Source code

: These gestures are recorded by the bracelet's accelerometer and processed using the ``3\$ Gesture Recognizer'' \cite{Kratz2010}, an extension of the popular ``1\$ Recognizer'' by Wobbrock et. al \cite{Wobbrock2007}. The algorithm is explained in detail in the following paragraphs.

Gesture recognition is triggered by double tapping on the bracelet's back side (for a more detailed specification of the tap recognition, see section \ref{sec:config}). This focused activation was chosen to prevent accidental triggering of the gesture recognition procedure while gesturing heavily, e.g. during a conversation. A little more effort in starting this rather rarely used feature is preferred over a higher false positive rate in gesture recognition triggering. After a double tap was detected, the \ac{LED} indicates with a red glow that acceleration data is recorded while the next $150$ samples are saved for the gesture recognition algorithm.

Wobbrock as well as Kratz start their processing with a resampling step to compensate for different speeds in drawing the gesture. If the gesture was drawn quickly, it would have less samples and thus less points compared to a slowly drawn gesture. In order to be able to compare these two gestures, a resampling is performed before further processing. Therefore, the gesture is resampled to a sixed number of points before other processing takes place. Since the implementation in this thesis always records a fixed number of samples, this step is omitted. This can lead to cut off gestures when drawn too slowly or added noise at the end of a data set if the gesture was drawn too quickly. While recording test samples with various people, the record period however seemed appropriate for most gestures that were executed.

---

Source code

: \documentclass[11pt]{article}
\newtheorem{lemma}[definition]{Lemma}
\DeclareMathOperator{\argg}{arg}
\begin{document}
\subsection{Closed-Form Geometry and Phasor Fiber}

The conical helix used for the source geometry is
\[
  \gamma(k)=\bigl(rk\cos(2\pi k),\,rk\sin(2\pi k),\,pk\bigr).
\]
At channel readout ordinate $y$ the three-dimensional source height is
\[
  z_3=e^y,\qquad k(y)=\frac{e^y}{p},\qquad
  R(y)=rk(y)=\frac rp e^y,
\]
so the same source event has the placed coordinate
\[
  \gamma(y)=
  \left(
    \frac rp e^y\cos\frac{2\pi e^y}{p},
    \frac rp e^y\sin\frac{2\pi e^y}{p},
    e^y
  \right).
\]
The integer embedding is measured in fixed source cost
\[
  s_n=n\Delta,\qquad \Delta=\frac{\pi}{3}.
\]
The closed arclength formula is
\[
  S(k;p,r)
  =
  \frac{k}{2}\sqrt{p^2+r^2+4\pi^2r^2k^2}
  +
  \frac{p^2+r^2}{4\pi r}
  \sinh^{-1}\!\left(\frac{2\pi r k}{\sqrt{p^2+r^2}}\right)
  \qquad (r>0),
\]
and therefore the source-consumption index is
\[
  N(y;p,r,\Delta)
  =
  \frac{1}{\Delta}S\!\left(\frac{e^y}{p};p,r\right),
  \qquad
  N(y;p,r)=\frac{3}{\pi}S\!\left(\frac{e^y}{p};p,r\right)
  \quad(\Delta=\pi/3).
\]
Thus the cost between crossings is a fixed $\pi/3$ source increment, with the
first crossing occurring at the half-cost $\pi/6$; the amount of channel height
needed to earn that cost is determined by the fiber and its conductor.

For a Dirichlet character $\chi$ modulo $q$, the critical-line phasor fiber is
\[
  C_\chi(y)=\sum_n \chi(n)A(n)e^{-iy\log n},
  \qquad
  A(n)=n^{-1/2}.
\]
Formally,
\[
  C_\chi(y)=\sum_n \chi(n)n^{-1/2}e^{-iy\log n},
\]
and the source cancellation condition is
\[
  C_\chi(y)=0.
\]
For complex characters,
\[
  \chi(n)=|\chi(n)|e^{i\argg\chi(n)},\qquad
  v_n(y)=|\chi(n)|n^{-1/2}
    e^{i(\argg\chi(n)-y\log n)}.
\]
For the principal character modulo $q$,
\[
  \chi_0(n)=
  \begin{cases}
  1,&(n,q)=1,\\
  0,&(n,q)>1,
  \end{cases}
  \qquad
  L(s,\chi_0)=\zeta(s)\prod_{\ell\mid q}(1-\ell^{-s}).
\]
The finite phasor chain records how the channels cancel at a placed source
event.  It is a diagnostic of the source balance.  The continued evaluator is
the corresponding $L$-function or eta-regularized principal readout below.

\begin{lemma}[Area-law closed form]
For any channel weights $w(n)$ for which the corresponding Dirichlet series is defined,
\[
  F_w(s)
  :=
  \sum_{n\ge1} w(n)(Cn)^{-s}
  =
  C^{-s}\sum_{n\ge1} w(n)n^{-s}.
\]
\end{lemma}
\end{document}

* [ASSIGNED TASK]:
Look through the listing, and copy each line that contains the word "principal".

* [ANSWER SPACE]:
For the principal character modulo $q$,
the corresponding $L$-function or eta-regularized principal readout below.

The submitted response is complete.